Phase information has a significant impact on speech perceptual quality and intelligibility. However, existing speech enhancement methods encounter limitations in explicit phase estimation due to the non-structural nature and wrapping characteristics of the phase, leading to a bottleneck in enhanced speech quality. To overcome the above issue, in this paper, we proposed MP-SENet, a novel Speech Enhancement Network that explicitly enhances Magnitude and Phase spectra in parallel. The proposed MP-SENet comprises a Transformer-embedded encoder-decoder architecture.

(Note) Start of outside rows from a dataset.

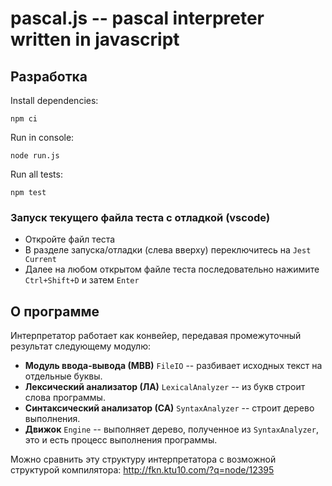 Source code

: # pascal.js -- pascal interpreter written in javascript

## Разработка

Install dependencies:

```shell
npm ci
```

Run in console:

```shell
node run.js
```

Run all tests:

```shell
npm test
```
### Запуск текущего файла теста с отладкой (vscode)

* Откройте файл теста
* В разделе запуска/отладки (слева вверху) переключитесь на `Jest Current`
* Далее на любом открытом файле теста последовательно нажимите `Ctrl+Shift+D` и затем `Enter`


## О программе

Интерпретатор работает как конвейер, передавая промежуточный результат следующему модулю:
* **Модуль ввода-вывода (МВВ)** `FileIO` -- разбивает исходных текст на отдельные буквы.
* **Лексический анализатор (ЛА)** `LexicalAnalyzer` -- из букв строит слова программы.
* **Синтаксический анализатор (СА)** `SyntaxAnalyzer` -- строит дерево выполнения.
* **Движок** `Engine` -- выполняет дерево, полученное из `SyntaxAnalyzer`, это и есть процесс выполнения программы.

Можно сравнить эту структуру интерпретатора с возможной структурой компилятора: http://fkn.ktu10.com/?q=node/12395
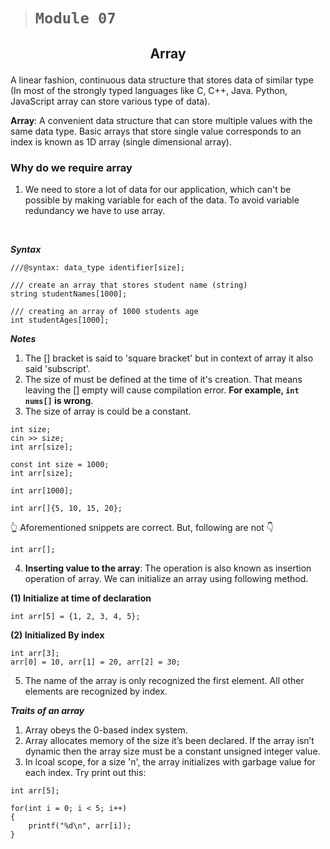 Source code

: > # ```Module 07```

## <p align="center"><b>Array</b></p>

A linear fashion, continuous data structure that stores data of similar type (In most of the strongly typed languages like C, C++, Java. Python, JavaScript array can store various type of data).

**Array**: A convenient data structure that can store multiple values with the same data type. Basic arrays that store single value corresponds to an index is known as 1D array (single dimensional array).

### **Why do we require array**

1. We need to store a lot of data for our application, which can't be possible by making variable for each of the data. To avoid variable redundancy we have to use array.

&nbsp;

***Syntax***

```
///@syntax: data_type identifier[size];

/// create an array that stores student name (string)
string studentNames[1000];

/// creating an array of 1000 students age
int studentAges[1000];
```

***Notes***

1. The [] bracket is said to 'square bracket' but in context of array it also said 'subscript'.
2. The size of must be defined at the time of it's creation. That means leaving the [] empty will cause compilation error. **For example, ```int nums[]``` is wrong**.
3. The size of array is could be a constant.

```
int size;
cin >> size;
int arr[size];
```

```
const int size = 1000;
int arr[size];
```

```
int arr[1000];
```

```
int arr[]{5, 10, 15, 20};
```

👆 Aforementioned snippets are correct. But, following are not 👇

```
int arr[];
```

4. **Inserting value to the array**: The operation is also known as insertion operation of array. We can initialize an array using following method.  

**(1) Initialize at time of declaration**

```
int arr[5] = {1, 2, 3, 4, 5};
```

**(2) Initialized By index**

```
int arr[3];
arr[0] = 10, arr[1] = 20, arr[2] = 30;
```

5. The name of the array is only recognized the first element. All other elements are recognized by index.

***Traits of an array***

1. Array obeys the 0-based index system.
2. Array allocates memory of the size it’s been declared. If the array isn’t dynamic then the array size must be a constant unsigned integer value.
3. In lcoal scope, for a size 'n', the array initializes with garbage value for each index. Try print out this:

```
int arr[5];

for(int i = 0; i < 5; i++)
{
    printf("%d\n", arr[i]);
}
```
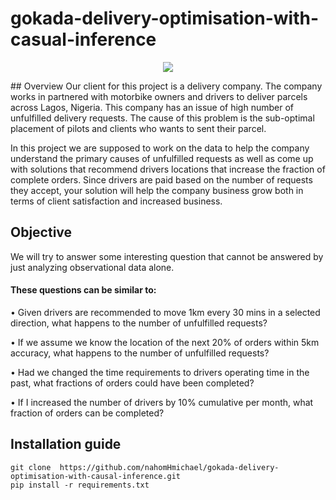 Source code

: # gokada-delivery-optimisation-with-casual-inference
<p align="center">
     <img src="img/img.jpg">
</p>
## Overview
Our client for this project is a delivery company. The company works in partnered with motorbike owners and drivers to deliver parcels across Lagos, Nigeria. This company has an issue of high number of unfulfilled delivery requests. The cause of this problem is the sub-optimal placement of pilots and clients who wants to sent their parcel.

In this project we are supposed to work on the data to help the company understand the primary causes of unfulfilled requests as well as come up with solutions that recommend drivers locations that increase the fraction of complete orders. Since drivers are paid based on the number of requests they accept, your solution will help the company business grow both in terms of client satisfaction and increased business.

## Objective
We will try to answer some interesting question that cannot be answered by just analyzing observational data alone.

#### These questions can be similar to:

• Given drivers are recommended to move 1km every 30 mins in a selected direction, what happens to the number of unfulfilled requests?

• If we assume we know the location of the next 20% of orders within 5km accuracy, what happens to the number of unfulfilled requests?

• Had we changed the time requirements to drivers operating time in the past, what fractions of orders could have been completed?

• If I increased the number of drivers by 10% cumulative per month, what fraction of orders can be completed?

## Installation guide

```
git clone  https://github.com/nahomHmichael/gokada-delivery-optimisation-with-causal-inference.git
pip install -r requirements.txt
```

The encoder aims to encode the input distorted magnitude and phase spectra into time-frequency representations, which are further fed into time-frequency Transformers for alternatively capturing time and frequency dependencies. The decoder comprises a magnitude mask decoder and a phase decoder, directly enhancing magnitude and wrapped phase spectra by incorporating a magnitude masking architecture and a phase parallel estimation architecture, respectively. Multi-level loss functions explicitly defined on the magnitude spectra, wrapped phase spectra, and short-time complex spectra are adopted to jointly train the MP-SENet model. A metric discriminator is further employed to compensate for the incomplete correlation between these losses and human auditory perception. Experimental results demonstrate that our proposed MP-SENet achieves state-of-the-art performance across multiple speech enhancement tasks, including speech denoising, dereverberation, and bandwidth extension. Compared to existing phase-aware speech enhancement methods, it further mitigates the compensation effect between the magnitude and phase by explicit phase estimation, elevating the perceptual quality of enhanced speech.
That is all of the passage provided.